■ Aim of the exercise ■
Go through the data line by line. Copy each one holding the string "sigma".

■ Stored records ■
┌──

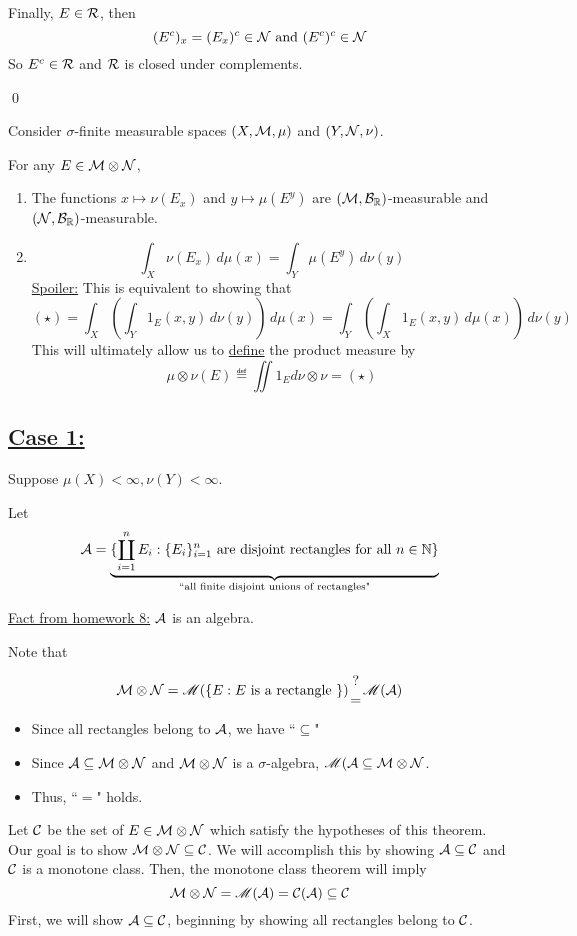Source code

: \documentclass[x11names,reqno,14pt]{extarticle}
\newcommand*{\oo}{\infty}
\begin{document}
Finally, $E \in \mathcal{R}$, then
\[
(E^c)_x = (E_x)^c \in \mathcal{N}\text{ and }(E^c)^c\in\mathcal{N}
\]
So $E^c \in \mathcal{R}$ and $\mathcal{R}$ is closed under complements. 

\qed

\thm Consider $\sigma$-finite measurable spaces $(X, \mathcal{M}, \mu)$ and $(Y, \mathcal{N}, \nu)$. 

For any $E \in \mathcal{M}\otimes\mathcal{N}$, 
\begin{enumerate}[label=(\roman*)]
\item The functions $x\mapsto\nu(E_x)$ and $y\mapsto\mu(E^y)$ are $(\mathcal{M},\mathcal{B}_{\mathbb{R}})$-measurable and $(\mathcal{N}, \mathcal{B}_{\mathbb{R}})$-measurable. 
\item 
\[
\int_X\nu(E_x)\,d\mu(x) = \int_Y\mu(E^y)\,d\nu(y)
\]
\underline{Spoiler:} This is equivalent to showing that 
\[
(\star) = \int_X\left(\int_Y1_E(x, y)\,d\nu(y)\right)\,d\mu(x) = \int_Y\left(\int_X1_E(x, y)\,d\mu(x)\right)\,d\nu(y) 
\]
This will ultimately allow us to \underline{define} the product measure by 
\[
\mu\otimes\nu(E)\eqdef\iint1_Ed\nu\otimes\nu = (\star)
\]
\end{enumerate}

\proof

\subsection*{\underline{Case 1:}} Suppose $\mu(X)<\oo,\nu(Y)<\oo$. 

Let
\[
\mathcal{A} = \underbrace{\{\coprod_{i=1}^nE_i: \{E_i\}_{i=1}^n\text{ are disjoint rectangles for all }n\in\mathbb{N}\}}_{\text{``all finite disjoint unions of rectangles"}}
\]

\underline{Fact from homework 8:} $\mathcal{A}$ is an algebra. 

Note that

\[
\mathcal{M}\otimes\mathcal{N} = \mathscr{M}(\{E:E\text{ is a rectangle }\}){?\atop=} \mathscr{M}(\mathcal{A})
\]
\begin{itemize}
\item Since all rectangles belong to $\mathcal{A}$, we have ``$\subseteq$" 
\item Since $\mathcal{A}\subseteq\mathcal{M}\otimes\mathcal{N}$ and $\mathcal{M}\otimes\mathcal{N}$ is a $\sigma$-algebra, $\mathscr{M}(\mathcal{A}\subseteq\mathcal{M}\otimes\mathcal{N}$. 
\item Thus, ``$=$" holds.
\end{itemize}

Let $\mathcal{C}$ be the set of $E \in\mathcal{M}\otimes\mathcal{N}$ which satisfy the hypotheses of this theorem. Our goal is to show $\mathcal{M}\otimes\mathcal{N}\subseteq\mathcal{C}$. We will accomplish this by showing $\mathcal{A}\subseteq\mathcal{C}$ and $\mathcal{C}$ is a monotone class. Then, the monotone class theorem will imply 
\[
\mathcal{M}\otimes\mathcal{N} = \mathscr{M}(\mathcal{A}) = \mathcal{C}(\mathcal{A}) \subseteq \mathcal{C}
\]
First, we will show $\mathcal{A}\subseteq\mathcal{C}$, beginning by showing all rectangles belong to $\mathcal{C}$. 
\end{document}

└──

■ Completed exercise ■
\thm Consider $\sigma$-finite measurable spaces $(X, \mathcal{M}, \mu)$ and $(Y, \mathcal{N}, \nu)$. 
\item Since $\mathcal{A}\subseteq\mathcal{M}\otimes\mathcal{N}$ and $\mathcal{M}\otimes\mathcal{N}$ is a $\sigma$-algebra, $\mathscr{M}(\mathcal{A}\subseteq\mathcal{M}\otimes\mathcal{N}$. 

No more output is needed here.